Les racines — 30 mai 2016
— Faque c’est ça, nous autres, tous nos préarrangements sont faits. Ton frère pis toé, vous aurez pas besoin de vous occuper de t’ça, dit-elle, debout devant la cuisinière. Elle ne me regarde pas, affairée qu’elle est à préparer son dîner.
Je ne réponds pas, ça fait des dizaines de fois qu’elle me le dit. La mort, anayway, j’y pense tous les jours. La mienne, celle de mes parents. Celle de mon conjoint. Celle de mes enfants. Surtout celle de mes enfants. Ça peut arriver n’importe quand. Il suffit d’une seconde, d’une seule seconde pour que la tranquillité se transforme en accident, que le quotidien se change en drame.

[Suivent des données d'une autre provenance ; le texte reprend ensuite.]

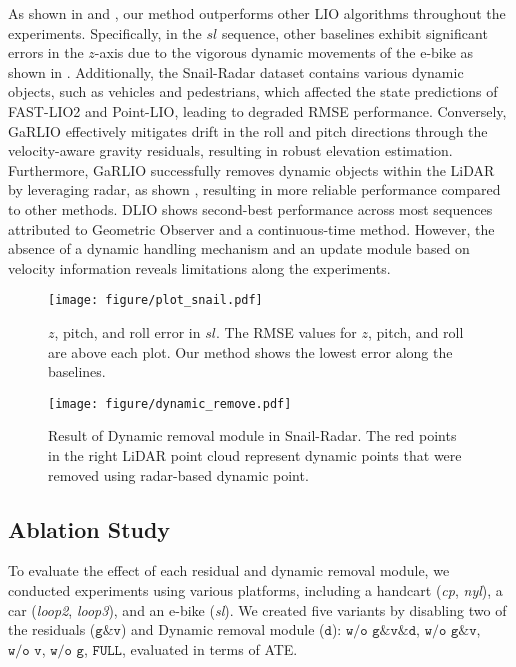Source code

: As shown in  and , our method outperforms other LIO algorithms throughout the experiments. 
Specifically, in the $\textit{sl}$ sequence, other baselines exhibit significant errors in the $z$-axis due to the vigorous dynamic movements of the e-bike as shown in . Additionally, the Snail-Radar dataset contains various dynamic objects, such as vehicles and pedestrians, which affected the state predictions of FAST-LIO2 and Point-LIO, leading to degraded RMSE performance.
Conversely, GaRLIO effectively mitigates drift in the roll and pitch directions through the velocity-aware gravity residuals, resulting in robust elevation estimation. Furthermore, GaRLIO successfully removes dynamic objects within the LiDAR by leveraging radar, as shown , resulting in more reliable performance compared to other methods.
DLIO shows second-best performance across most sequences attributed to Geometric Observer and a continuous-time method. However, the absence of a dynamic handling mechanism and an update module based on velocity information reveals limitations along the experiments.

\begin{figure}[!t]
    \centering
    \texttt{[image: figure/plot\_snail.pdf]} 
    \caption{$z$, pitch, and roll error in $\textit{sl}$. The RMSE values for $z$, pitch, and roll are above each plot. Our method shows the lowest error along the baselines.
 }
    \label{fig:sl_sequence}
    \vspace{-3mm}
\end{figure}
\begin{figure}[]
    \centering
    \texttt{[image: figure/dynamic\_remove.pdf]}
    \caption{Result of Dynamic removal module in Snail-Radar. The red points in the right LiDAR point cloud represent dynamic points that were removed using radar-based dynamic point.}
    \label{fig:dynamic}
    \vspace{-7mm}
\end{figure}


\subsection{Ablation Study}
\label{subsec:ablation}

To evaluate the effect of each residual and dynamic removal module, we conducted experiments using various platforms, including a handcart (\textit{cp}, \textit{nyl}), a car (\textit{loop2}, \textit{loop3}), and an e-bike (\textit{sl}). We created five variants by disabling two of the residuals ($\texttt{g\&v}$) and Dynamic removal module ($\texttt{d}$): $\texttt{w/o g\&v\&d}$, $\texttt{w/o g\&v}$, $\texttt{w/o v}$, $\texttt{w/o g}$, $\texttt{FULL}$, evaluated in terms of \ac{ATE}.

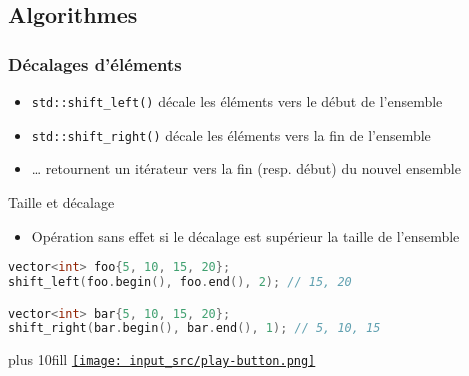 \documentclass[C++.tex]{subfiles}
\begin{document}
\subsection*{Algorithmes}
\begin{frame}[fragile]
	\frametitle{Décalages d'éléments}
	\begin{itemize}
		\item \lstinline|std::shift_left()| décale les éléments vers le début de l'ensemble
		\item \lstinline|std::shift_right()| décale les éléments vers la fin de l'ensemble
		\item \ldots{} retournent un itérateur vers la fin (resp. début) du nouvel ensemble
	\end{itemize}

	\begin{block}{Taille et décalage}
		\begin{itemize}
			\item Opération sans effet si le décalage est supérieur la taille de l'ensemble
		\end{itemize}
	\end{block}

	\begin{lstlisting}[language=C++]
vector<int> foo{5, 10, 15, 20};
shift_left(foo.begin(), foo.end(), 2); // 15, 20

vector<int> bar{5, 10, 15, 20};
shift_right(bar.begin(), bar.end(), 1); // 5, 10, 15\end{lstlisting}

	\vskip 10mm plus 10fill
	\hfill
	\href{https://godbolt.org/#g:!((g:!((g:!((h:codeEditor,i:(filename:'1',fontScale:14,fontUsePx:'0',j:1,lang:c%2B%2B,selection:(endColumn:19,endLineNumber:9,positionColumn:19,positionLineNumber:9,selectionStartColumn:19,selectionStartLineNumber:9,startColumn:19,startLineNumber:9),source:'%23include+%3Cvector%3E%0A%23include+%3Calgorithm%3E%0A%23include+%3Ciostream%3E%0A%0Aint+main()%0A%7B%0A++std::vector%3Cint%3E+foo%7B5,+10,+15,+20%7D%3B%0A++std::shift_left(foo.begin(),+foo.end(),+2)%3B%0A++//+%7B15,+20,+%3F,+%3F%7D%0A++for(int+i+:+foo)%0A++%7B%0A++++std::cout+%3C%3C+i+%3C%3C+%22+%22%3B%0A++%7D%0A++std::cout+%3C%3C+%22%5Cn%22%3B%0A%0A++std::vector%3Cint%3E+bar%7B5,+10,+15,+20%7D%3B%0A++std::shift_right(bar.begin(),+bar.end(),+1)%3B%0A++//+%7B%3F,+5,+10,+15%7D%0A++for(int+i+:+bar)%0A++%7B%0A++++std::cout+%3C%3C+i+%3C%3C+%22+%22%3B%0A++%7D%0A++std::cout+%3C%3C+%22%5Cn%22%3B%0A%7D%0A'),l:'5',n:'0',o:'C%2B%2B+source+%231',t:'0')),k:50,l:'4',n:'0',o:'',s:0,t:'0'),(g:!((h:executor,i:(argsPanelShown:'1',compilationPanelShown:'0',compiler:g122,compilerName:'',compilerOutShown:'0',execArgs:'',execStdin:'',fontScale:14,fontUsePx:'0',j:1,lang:c%2B%2B,libs:!((name:boost,ver:'175')),options:'-std%3Dc%2B%2B20+-Wall+-Wextra+-pedantic',source:1,stdinPanelShown:'1',tree:'1',wrap:'0'),l:'5',n:'0',o:'Executor+x86-64+gcc+12.2+(C%2B%2B,+Editor+%231)',t:'0')),header:(),k:50,l:'4',n:'0',o:'',s:0,t:'0')),l:'2',n:'0',o:'',t:'0')),version:4}{\texttt{[image: input\_src/play-button.png]}}
\end{frame}
\end{document}
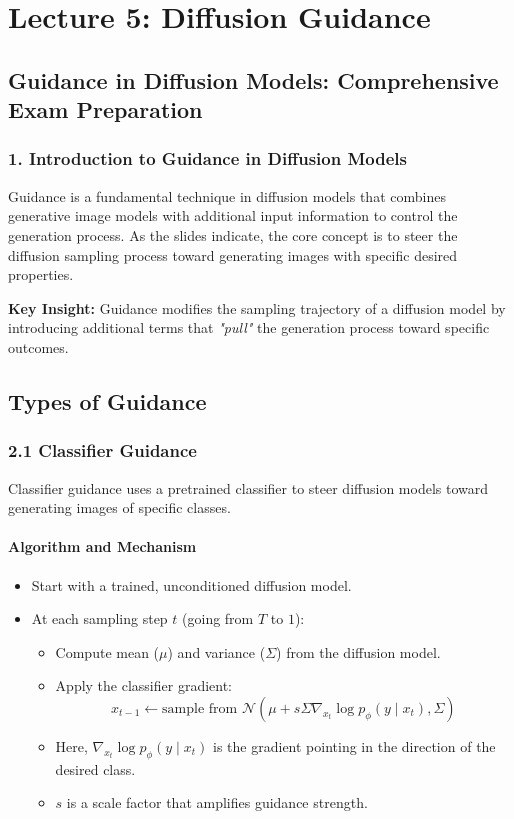 \chapter{\normalsize Lecture 5: Diffusion Guidance}

\section{Guidance in Diffusion Models: Comprehensive Exam Preparation}

\subsection*{1. Introduction to Guidance in Diffusion Models}

Guidance is a fundamental technique in diffusion models that combines generative image models with additional input information to control the generation process. As the slides indicate, the core concept is to steer the diffusion sampling process toward generating images with specific desired properties.

\textbf{Key Insight:} Guidance modifies the sampling trajectory of a diffusion model by introducing additional terms that \textit{"pull"} the generation process toward specific outcomes.

\section{Types of Guidance}

\subsection{2.1 Classifier Guidance}

Classifier guidance uses a pretrained classifier to steer diffusion models toward generating images of specific classes.

\subsubsection*{Algorithm and Mechanism}
\begin{itemize}
    \item Start with a trained, unconditioned diffusion model.
    \item At each sampling step $t$ (going from $T$ to $1$):
    \begin{itemize}
        \item Compute mean ($\mu$) and variance ($\Sigma$) from the diffusion model.
        \item Apply the classifier gradient:
        \[
        x_{t-1} \leftarrow \text{sample from } \mathcal{N}(\mu + s \Sigma \nabla_{x_t} \log p_\phi(y \mid x_t), \Sigma)
        \]
        \item Here, $\nabla_{x_t} \log p_\phi(y \mid x_t)$ is the gradient pointing in the direction of the desired class.
        \item $s$ is a scale factor that amplifies guidance strength.
    \end{itemize}
\end{itemize}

— Pis y a de la place dans le lot si vous voulez être enterrés avec nous autres, qu’elle ajoute en baissant le rond des légumes.
Elle aussi, elle y pense.
Mes racines, elles sont là, sur la terre de mon enfance. J’ai été déracinée tellement souvent que je veux engraisser le cimetière de mon village, y revenir pour toujours, me fondre à son sol glaiseux, devenir lui. J’ai perdu une partie de moi tellement souvent à force de déménagements, de changements d’habitudes, de nouvelles terres à explorer. Si bien que mes plantes en pot ont fini par être ma terre, celle que je dépose dans mon chez-moi, celle que j’arrose, celle qui fait pousser la verdure qui m’oxygène.
— J’ai planté un peuplier baumier sur mon terrain cette semaine.
Je n’ai plus envie de parler de la mort, des travers de tel oncle, des bons coups du cousin untel. C’est du mille fois vu, du mille fois entendu.
— Tu te répètes, tu me l’as déjà dit.
— J’t’ai-tu envoyé la photo par Messenger ?
Il est longiligne, mon arbre, comme un adolescent pubère. Je l’arrose tous les jours. Ses feuilles humides sentent l’enfance. Il sent les premiers rapprochements, les premiers french kiss, les chicanes d’enfants, les premières larmes d’amour. Il sent l’ennui et les longs après-midis d’été.
— Tu l’as pris où, ton arbre ?
J’ai fait comme quand nous étions petits. J’ai répété les mêmes gestes que mon père. Je ne l’ai jamais vu acheter un arbre ornemental à la serre, un cèdre en pot à l’épicerie ou un lilas à la quincaillerie.
J’ai pris la pelle ronde, je suis allée sous les pylônes avec des sacs verts, avec mes enfants, et j’en ai sauvé un de la scie mécanique qui les abat dès qu’ils atteignent quelques pieds. J’ai sauté à pieds joints sur la pelle ronde, j’ai coupé une motte, je me suis emparée de la nature pour la faire grandir chez moi. Mon arbre s’émancipait près des siens. Je l’en ai séparé comme j’ai été séparée de garçons que j’ai aimés. Je lui ai volé une partie de lui, j’ai décidé de son sort, je l’ai adopté comme s’il était un chien abandonné, je lui ai presque donné un nom.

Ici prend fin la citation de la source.